- Let's start with a crazy loud song that kinda reminded me of The Shout Out Louds
- Dude in the audience count: 0 so far.
- Ali starts the night off with a black sparkly dress. Silver sparkly dress yet to come.
- How did I forget about Bubble's line: "It's just my heart ... jump in. Stay a while."
- This interview is actually kind of redeeming for Ali. She actually seems like she had a decent handle on what was going on during the season. I like that she kept Bubble along as long as she did all the while kinda knowing he was crazy.
- Blooper reel! Roberto nearly blinds Ali when he pops his cork ... yowza.
- Is Ali wearing a giant watch ... or just some sort of bracelet that looks like a watch?
- Fair to say that the range of Ali's jokes when it comes to astronauts begins and ends with ... Houston, come in.
- Chris H had his own internal nickname? And it was Phantom? No wonder we never ever saw him speak. Come to think of it, is he even eligible for this show seeing as how he can't talk?
- Derrick, 2 questions. 1) Who are you? and 2) pew pew pew pew pew right back at you, dude.
- I like that Harrison openly pretty much just said "Frank's not here, but we're gonna talk all kinds of shit about him anyone."
- Weatherman, the leather jacket ... not working, man.
- If I was Harrison, I'd prefer to be surrounded by about 18 more candles than are already there.
- All this "let me finish" talk during their confrontation of The Weatherman is giving me wonderful flashbacks to Jake and Vienna's swan song. I'd mail The Weatherman $100 right now if he said "again with the interruption ..."
- Okay, I skipped it the first time, but I can't let it go twice. Phantom has said the phrase "self promote himself" multiple times now. Does his newness to talking make him not understand that there's no one else you can self promote other than yourself?
- The dudes are sticking up for Frank? Break up or no break up, I stand by the idea that Frank sucks.
- The "guard and protect your heart" count or the GAPYHC on this episode alone is already well past double digits.
- Bubble's singing makes me physically have to turn away from the television. I literally cannot watch it.
- Ali's dismissal of Bubble might be my favorite vote off ever. The sigh and "I'm gonna give Justin the rose" ... it just says so much. It wasn't "Justin, will you accept this rose?" It was "Bubble, I can no longer handle your crazy and I have no choice but to give this rose to the other dude."

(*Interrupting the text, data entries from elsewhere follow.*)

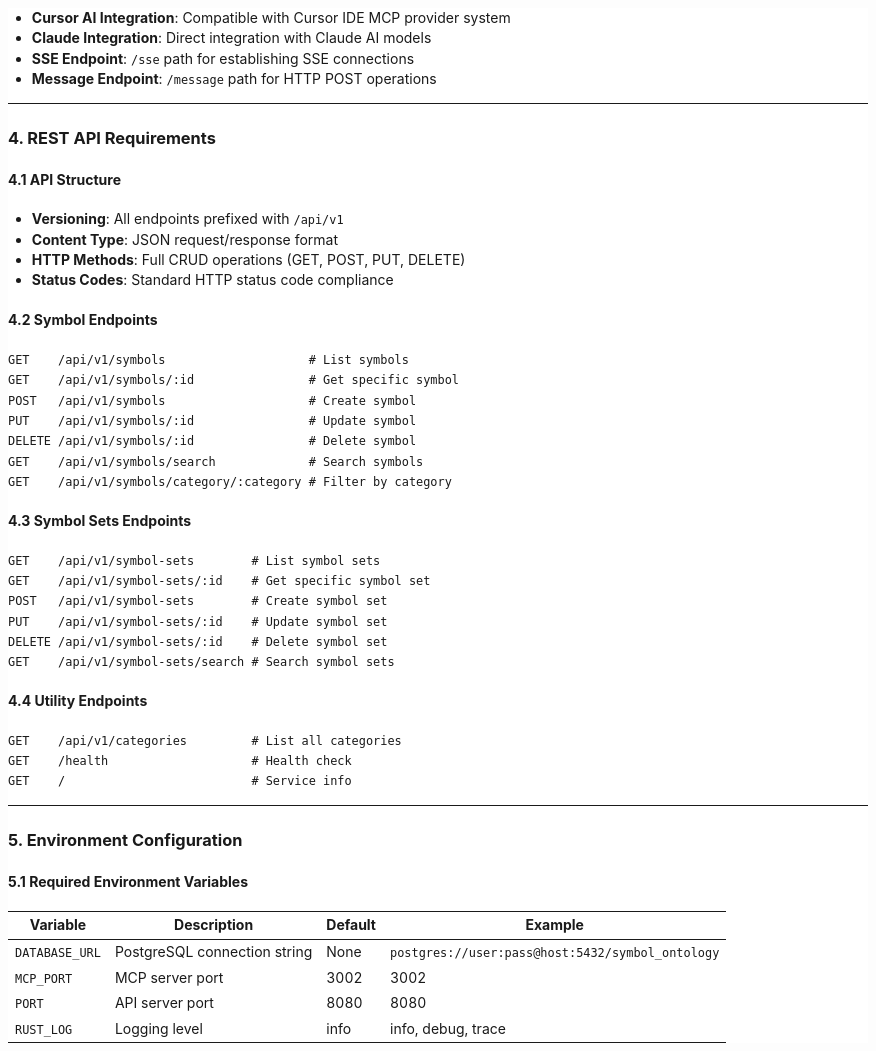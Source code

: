 - **Cursor AI Integration**: Compatible with Cursor IDE MCP provider system
- **Claude Integration**: Direct integration with Claude AI models
- **SSE Endpoint**: `/sse` path for establishing SSE connections
- **Message Endpoint**: `/message` path for HTTP POST operations

---

### **4. REST API Requirements**

#### **4.1 API Structure**

- **Versioning**: All endpoints prefixed with `/api/v1`
- **Content Type**: JSON request/response format
- **HTTP Methods**: Full CRUD operations (GET, POST, PUT, DELETE)
- **Status Codes**: Standard HTTP status code compliance

#### **4.2 Symbol Endpoints**

```
GET    /api/v1/symbols                    # List symbols
GET    /api/v1/symbols/:id                # Get specific symbol
POST   /api/v1/symbols                    # Create symbol
PUT    /api/v1/symbols/:id                # Update symbol
DELETE /api/v1/symbols/:id                # Delete symbol
GET    /api/v1/symbols/search             # Search symbols
GET    /api/v1/symbols/category/:category # Filter by category
```

#### **4.3 Symbol Sets Endpoints**

```
GET    /api/v1/symbol-sets        # List symbol sets
GET    /api/v1/symbol-sets/:id    # Get specific symbol set
POST   /api/v1/symbol-sets        # Create symbol set
PUT    /api/v1/symbol-sets/:id    # Update symbol set
DELETE /api/v1/symbol-sets/:id    # Delete symbol set
GET    /api/v1/symbol-sets/search # Search symbol sets
```

#### **4.4 Utility Endpoints**

```
GET    /api/v1/categories         # List all categories
GET    /health                    # Health check
GET    /                          # Service info
```

---

### **5. Environment Configuration**

#### **5.1 Required Environment Variables**

| Variable       | Description                  | Default | Example                                          |
| -------------- | ---------------------------- | ------- | ------------------------------------------------ |
| `DATABASE_URL` | PostgreSQL connection string | None    | `postgres://user:pass@host:5432/symbol_ontology` |
| `MCP_PORT`     | MCP server port              | 3002    | 3002                                             |
| `PORT`         | API server port              | 8080    | 8080                                             |
| `RUST_LOG`     | Logging level                | info    | info, debug, trace                               |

- Oh! I spotted a due in the audience. I think he's accompanying his daughter. He's wearing a sweater vest.
- Kirk, thank you. Thank you for not liking Frank. We should start a club or something.

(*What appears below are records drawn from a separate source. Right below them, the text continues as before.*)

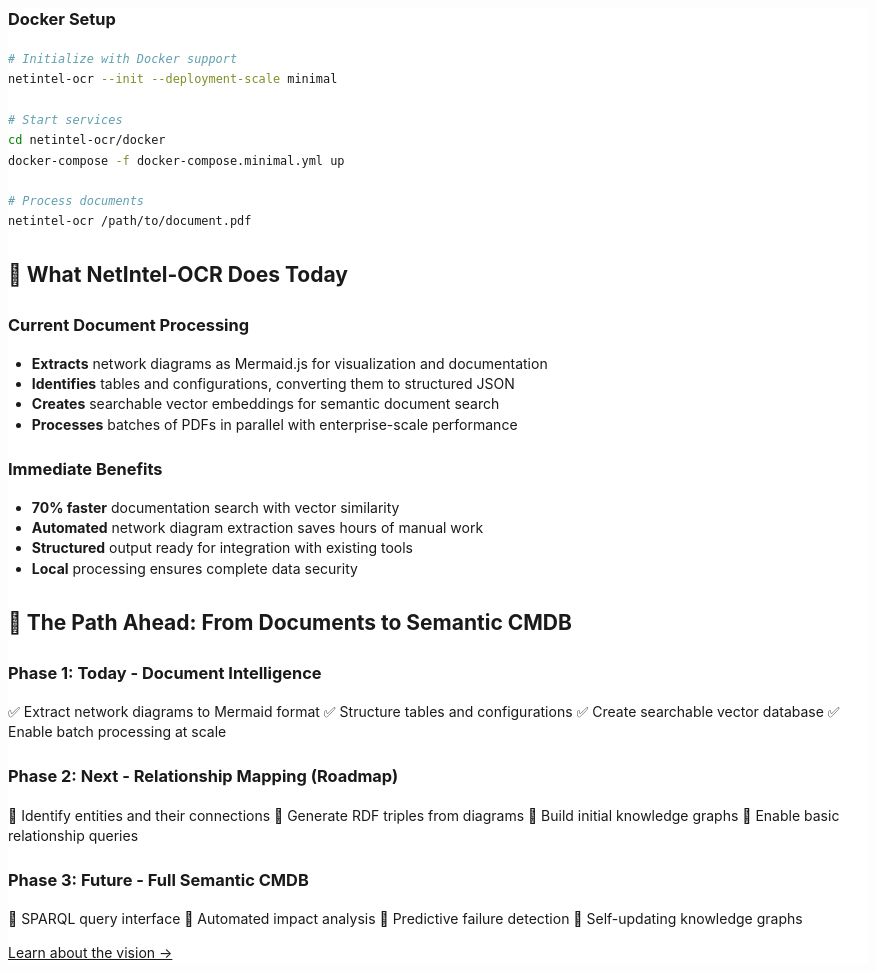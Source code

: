 ### Docker Setup

```bash
# Initialize with Docker support
netintel-ocr --init --deployment-scale minimal

# Start services
cd netintel-ocr/docker
docker-compose -f docker-compose.minimal.yml up

# Process documents
netintel-ocr /path/to/document.pdf
```

## 🎯 What NetIntel-OCR Does Today

### Current Document Processing
- **Extracts** network diagrams as Mermaid.js for visualization and documentation
- **Identifies** tables and configurations, converting them to structured JSON
- **Creates** searchable vector embeddings for semantic document search
- **Processes** batches of PDFs in parallel with enterprise-scale performance

### Immediate Benefits
- **70% faster** documentation search with vector similarity
- **Automated** network diagram extraction saves hours of manual work
- **Structured** output ready for integration with existing tools
- **Local** processing ensures complete data security

## 🚀 The Path Ahead: From Documents to Semantic CMDB

### Phase 1: Today - Document Intelligence
✅ Extract network diagrams to Mermaid format
✅ Structure tables and configurations
✅ Create searchable vector database
✅ Enable batch processing at scale

### Phase 2: Next - Relationship Mapping (Roadmap)
🔄 Identify entities and their connections
🔄 Generate RDF triples from diagrams
🔄 Build initial knowledge graphs
🔄 Enable basic relationship queries

### Phase 3: Future - Full Semantic CMDB
📅 SPARQL query interface
📅 Automated impact analysis
📅 Predictive failure detection
📅 Self-updating knowledge graphs

[Learn about the vision →](./UseCases.md)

- Most disinterested person on the entire set: the wilderness guy from the first episode that did the fishing thing who has got absolutely zero play tonight.
- Well hey, Jessie. Why do I have no recollection of you from your original season? And what is this "social networking" site you're on?
- Wow, Craig R loves that Rated Inj has no car. Loves it.
- Audience dude #2 sited. He also appears to be quite old and probably being dragged along to this event.
- 3rd audience dude sited and he is f'ing PUMPED about Ali coming up after the break. I hope he had to answer for that at work the next week.
- Yay, Ali's here and she's super sparkly yet again. Woo ... pee.
- Her hair looks like a bird's nest.
- Didn't Bubble say he's not a singer. I am again forced to physically look away from the television.
- Bloops! Wow, these guys weren't all drama all day after all. Except for the jokes about the barking dogs. Those were not funny at all.
- Dave, Lubs and I just spent the majority of the Roberto/Chris montage discussing the possibilities of how/if/when/whether Ali's had relations with these dudes. This element of the final 3 or 4 weeks HAS to play in more to the big picture of the actual relationships that these pairs are forming than ABC lets them talk about, right? I mean the thought of the other dude has to pop into the other dude's mind at some point during those dates, right?
- Bachelor Pad. Seriously. Seriously. Initial thoughts: Tenley is not cut out for this show. What's her name does NOT look better as a blonde. And I haven't heard Gia's horrible laugh yet so I've again been tricked into being attracted to her.
Somehow the finale still hasn't been spoiled for me so we'll see you for the finale live blog shortly. From the real bachelor pad ... out.